Blu Putnam, the former chief economist at the CME Group Inc CME joined Benzinga's PreMarket Prep Wednesday morning to help dissect April's inflation report.
The CPI numbers showed lower-than-expected inflation growth in the previous month, helping spark a rally in the S&P 500 Index Trust SPDR and the overall market.
Putnam argued that based on the Taylor Rule the Federal Reserve should start cutting interest rates. Hotter inflation reports in previous months have shifted the interest rate outlook, with initial market projections of four to five interest rate cuts in 2024 dropping to one to two.
What Is the Taylor Rule? The Taylor Rule, named after Stanford University economist John Taylor, is a formula that helps determine whether the central bank should cut or raise interest rates based on inflation and economic growth.
"The Taylor rule says that the Fed has a dual mandate they have to trade off unemployment and inflation," Putnam said. "The Taylor rule basically takes unemployment at its trend rate… at unemployment we're kind of checking the box, we're not going up and it's not going down. Inflation has come down a lot and it's below the federal funds rate, so you know the Taylor rule says sure the unemployment rate is low but inflation has come down well below Federal fund rates, so let's cut rates."

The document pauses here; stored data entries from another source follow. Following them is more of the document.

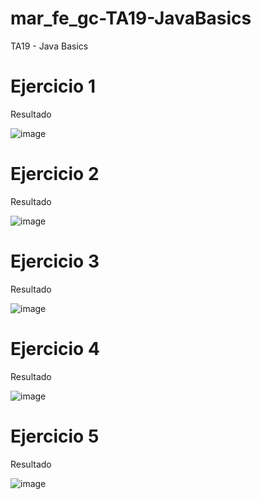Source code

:# mar_fe_gc-TA19-JavaBasics
TA19 - Java Basics


# Ejercicio 1
Resultado

![image](https://github.com/GCMrybakin/mar_fe_gc-TA19-JavaBasics/assets/135844963/bb191303-2e5b-4cb0-93a5-5b449f0f1cb3)

# Ejercicio 2
Resultado

![image](https://github.com/GCMrybakin/mar_fe_gc-TA19-JavaBasics/assets/135844963/e449b0d4-5189-40b9-a9bc-d26c6da94ee8)

# Ejercicio 3
Resultado

![image](https://github.com/GCMrybakin/mar_fe_gc-TA19-JavaBasics/assets/135844963/07870586-52f6-426c-ad91-b86e7a31fa65)

# Ejercicio 4
Resultado

![image](https://github.com/GCMrybakin/mar_fe_gc-TA19-JavaBasics/assets/135844963/cbdfadc5-7e95-4583-a785-0b914df51529)

# Ejercicio 5
Resultado

![image](https://github.com/GCMrybakin/mar_fe_gc-TA19-JavaBasics/assets/135844963/dff3fa86-e23c-4cf0-9982-3e7901203336)
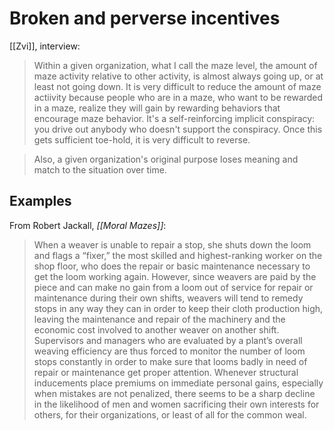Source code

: # Broken and perverse incentives
[[Zvi]], interview:

> Within a given organization, what I call the maze level, the amount of maze activity relative to other activity, is almost always going up, or at least not going down. It is very difficult to reduce the amount of maze actiivity because people who are in a maze, who want to be rewarded in a maze, realize they will gain by rewarding  behaviors that encourage maze behavior. It's a self-reinforcing implicit conspiracy: you drive out anybody who doesn't support the conspiracy. Once this gets sufficient toe-hold, it is very difficult to reverse. 

> Also, a given organization's original purpose loses meaning and match to the situation over time.

## Examples

From Robert Jackall, _[[_Moral Mazes_]]_:
> When a weaver is unable to repair a stop, she shuts down the loom and flags a “fixer,” the most skilled and highest-ranking worker on the shop floor, who does the repair or basic maintenance necessary to get the loom working again. However, since weavers are paid by the piece and can make no gain from a loom out of service for repair or maintenance during their own shifts, weavers will tend to remedy stops in any way they can in order to keep their cloth production high, leaving the maintenance and repair of the machinery and the economic cost involved to another weaver on another shift. Supervisors and managers who are evaluated by a plant’s overall weaving efficiency are thus forced to monitor the number of loom stops constantly in order to make sure that looms badly in need of repair or maintenance get proper attention. Whenever structural inducements place premiums on immediate personal gains, especially when mistakes are not penalized, there seems to be a sharp decline in the likelihood of men and women sacrificing their own interests for others, for their organizations, or least of all for the common weal.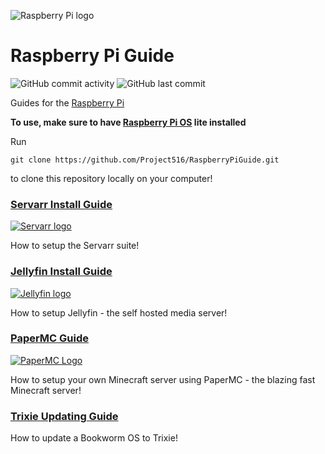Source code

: ![Raspberry Pi logo](https://upload.wikimedia.org/wikipedia/en/c/cb/Raspberry_Pi_Logo.svg)

# Raspberry Pi Guide

![GitHub commit activity](https://img.shields.io/github/commit-activity/w/project516/RaspberryPiGuide)
![GitHub last commit](https://img.shields.io/github/last-commit/project516/Raspberrypiguide)

Guides for the [Raspberry Pi](https://raspberrypi.com/)

__To use, make sure to have [Raspberry Pi OS](https://www.raspberrypi.com/software/operating-systems/) lite installed__

Run

`git clone https://github.com/Project516/RaspberryPiGuide.git`

to clone this repository locally on your computer!

### [Servarr Install Guide](servarr.md)
[![Servarr logo](https://avatars.githubusercontent.com/u/57051827?s=200&v=4)](servarr.md)

How to setup the Servarr suite!

### [Jellyfin Install Guide](jellyfin.md)
[![Jellyfin logo](https://avatars.githubusercontent.com/u/45698031?s=200&v=4)](jellyfin.md)

How to setup Jellyfin - the self hosted media server!

### [PaperMC Guide](papermc.md)
[![PaperMC Logo](https://avatars.githubusercontent.com/u/7608950?s=200&v=4)](papermc.md)

How to setup your own Minecraft server using PaperMC - the blazing fast Minecraft server!

### [Trixie Updating Guide](trixie.md)

How to update a Bookworm OS to Trixie!

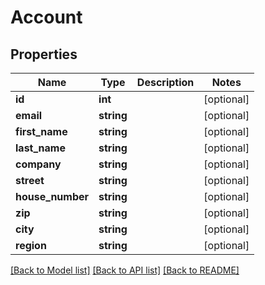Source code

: # Account

## Properties
Name | Type | Description | Notes
------------ | ------------- | ------------- | -------------
**id** | **int** |  | [optional] 
**email** | **string** |  | [optional] 
**first_name** | **string** |  | [optional] 
**last_name** | **string** |  | [optional] 
**company** | **string** |  | [optional] 
**street** | **string** |  | [optional] 
**house_number** | **string** |  | [optional] 
**zip** | **string** |  | [optional] 
**city** | **string** |  | [optional] 
**region** | **string** |  | [optional] 

[[Back to Model list]](../../README.md#documentation-for-models) [[Back to API list]](../../README.md#documentation-for-api-endpoints) [[Back to README]](../../README.md)

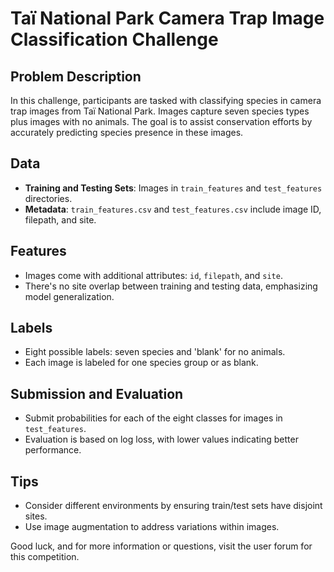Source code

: # Taï National Park Camera Trap Image Classification Challenge

## Problem Description
In this challenge, participants are tasked with classifying species in camera trap images from Taï National Park. Images capture seven species types plus images with no animals. The goal is to assist conservation efforts by accurately predicting species presence in these images.

## Data
- **Training and Testing Sets**: Images in `train_features` and `test_features` directories.
- **Metadata**: `train_features.csv` and `test_features.csv` include image ID, filepath, and site.

## Features
- Images come with additional attributes: `id`, `filepath`, and `site`.
- There's no site overlap between training and testing data, emphasizing model generalization.

## Labels
- Eight possible labels: seven species and 'blank' for no animals.
- Each image is labeled for one species group or as blank.

## Submission and Evaluation
- Submit probabilities for each of the eight classes for images in `test_features`.
- Evaluation is based on log loss, with lower values indicating better performance.

## Tips
- Consider different environments by ensuring train/test sets have disjoint sites.
- Use image augmentation to address variations within images.

Good luck, and for more information or questions, visit the user forum for this competition.
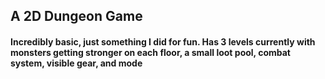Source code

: ## A 2D Dungeon Game
#### Incredibly basic, just something I did for fun. Has 3 levels currently with monsters getting stronger on each floor, a small loot pool, combat system, visible gear, and mode 
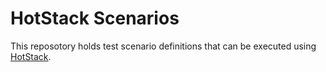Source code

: # HotStack Scenarios

This reposotory holds test scenario definitions that can be executed using
[HotStack](https://github.com/openstack-k8s-operators/hotstack).


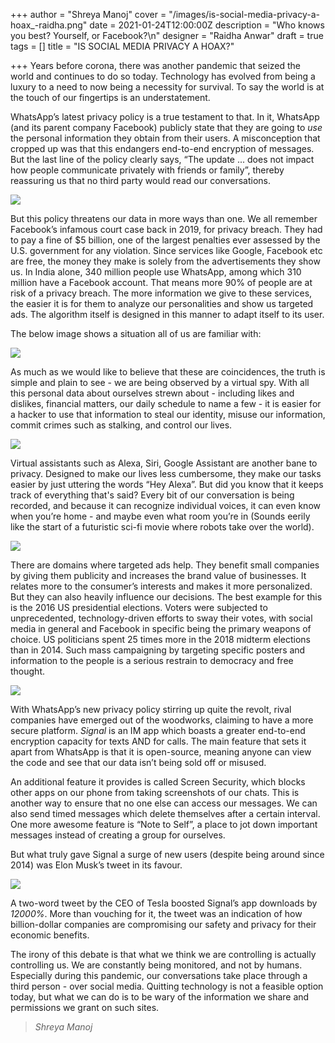 +++
author = "Shreya Manoj"
cover = "/images/is-social-media-privacy-a-hoax_-raidha.png"
date = 2021-01-24T12:00:00Z
description = "Who knows you best? Yourself, or Facebook?\n"
designer = "Raidha Anwar"
draft = true
tags = []
title = "IS SOCIAL MEDIA PRIVACY A HOAX?"

+++
Years before corona, there was another pandemic that seized the world and continues to do so today. Technology has evolved from being a luxury to a need to now being a necessity for survival. To say the world is at the touch of our fingertips is an understatement.

WhatsApp’s latest privacy policy is a true testament to that. In it, WhatsApp (and its parent company Facebook) publicly state that they are going to _use_ the personal information they obtain from their users. A misconception that cropped up was that this endangers end-to-end encryption of messages. But the last line of the policy clearly says, “The update ... does not impact how people communicate privately with friends or family”, thereby reassuring us that no third party would read our conversations.

  
![](/images/24-1.jpg)

But this policy threatens our data in more ways than one. We all remember Facebook’s infamous court case back in 2019, for privacy breach. They had to pay a fine of $5 billion, one of the largest penalties ever assessed by the U.S. government for any violation. Since services like Google, Facebook etc are free, the money they make is solely from the advertisements they show us. In India alone, 340 million people use WhatsApp, among which 310 million have a Facebook account. That means more 90% of people are at risk of a privacy breach. The more information we give to these services, the easier it is for them to analyze our personalities and show us targeted ads. The algorithm itself is designed in this manner to adapt itself to its user.

The below image shows a situation all of us are familiar with:

![](/images/24-2.jpg)

  
  
As much as we would like to believe that these are coincidences, the truth is simple and plain to see - we are being observed by a virtual spy. With all this personal data about ourselves strewn about - including likes and dislikes, financial matters, our daily schedule to name a few - it is easier for a hacker to use that information to steal our identity, misuse our information, commit crimes such as stalking, and control our lives.

![](/images/24-3.jpg)

Virtual assistants such as Alexa, Siri, Google Assistant are another bane to privacy. Designed to make our lives less cumbersome, they make our tasks easier by just uttering the words “Hey Alexa”. But did you know that it keeps track of everything that's said? Every bit of our conversation is being recorded, and because it can recognize individual voices, it can even know when you’re home - and maybe even what room you’re in (Sounds eerily like the start of a futuristic sci-fi movie where robots take over the world).

  
![](/images/24-4.jpg)

  
There are domains where targeted ads help. They benefit small companies by giving them publicity and increases the brand value of businesses. It relates more to the consumer’s interests and makes it more personalized. But they can also heavily influence our decisions. The best example for this is the 2016 US presidential elections. Voters were subjected to unprecedented, technology-driven efforts to sway their votes, with social media in general and Facebook in specific being the primary weapons of choice. US politicians spent 25 times more in the 2018 midterm elections than in 2014. Such mass campaigning by targeting specific posters and information to the people is a serious restrain to democracy and free thought.

![](/images/24-5.png)

With WhatsApp’s new privacy policy stirring up quite the revolt, rival companies have emerged out of the woodworks, claiming to have a more secure platform. _Signal_ is an IM app which boasts a greater end-to-end encryption capacity for texts AND for calls. The main feature that sets it apart from WhatsApp is that it is open-source, meaning anyone can view the code and see that our data isn’t being sold off or misused.

An additional feature it provides is called Screen Security, which blocks other apps on our phone from taking screenshots of our chats. This is another way to ensure that no one else can access our messages. We can also send timed messages which delete themselves after a certain interval. One more awesome feature is “Note to Self”, a place to jot down important messages instead of creating a group for ourselves.

But what truly gave Signal a surge of new users (despite being around since 2014) was Elon Musk’s tweet in its favour.

![](/images/24-6.jpg)

A two-word tweet by the CEO of Tesla boosted Signal’s app downloads by _12000%_. More than vouching for it, the tweet was an indication of how billion-dollar companies are compromising our safety and privacy for their economic benefits.

The irony of this debate is that what we think we are controlling is actually controlling us. We are constantly being monitored, and not by humans. Especially during this pandemic, our conversations take place through a third person - over social media. Quitting technology is not a feasible option today, but what we can do is to be wary of the information we share and permissions we grant on such sites.

> _Shreya Manoj_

Putnam went on to say that a few small interest rate cuts shouldn't have a drastic impact on inflation. Right now, CME's Fed Watch Tool shows that it's likely that the Fed cuts interest rates by 50 basis points by the end of the year.
Despite April's lower inflation report reigniting hopes that the Fed will indeed be able to cut multiple times this year, many interest rate-sensitive sectors lagged the overall market in Wednesday's session. For example, the Invesco Solar ETF TAN and the SPDR S&P Regional Banking ETF KRE were in the green but were underperforming the S&P 500 Wednesday afternoon.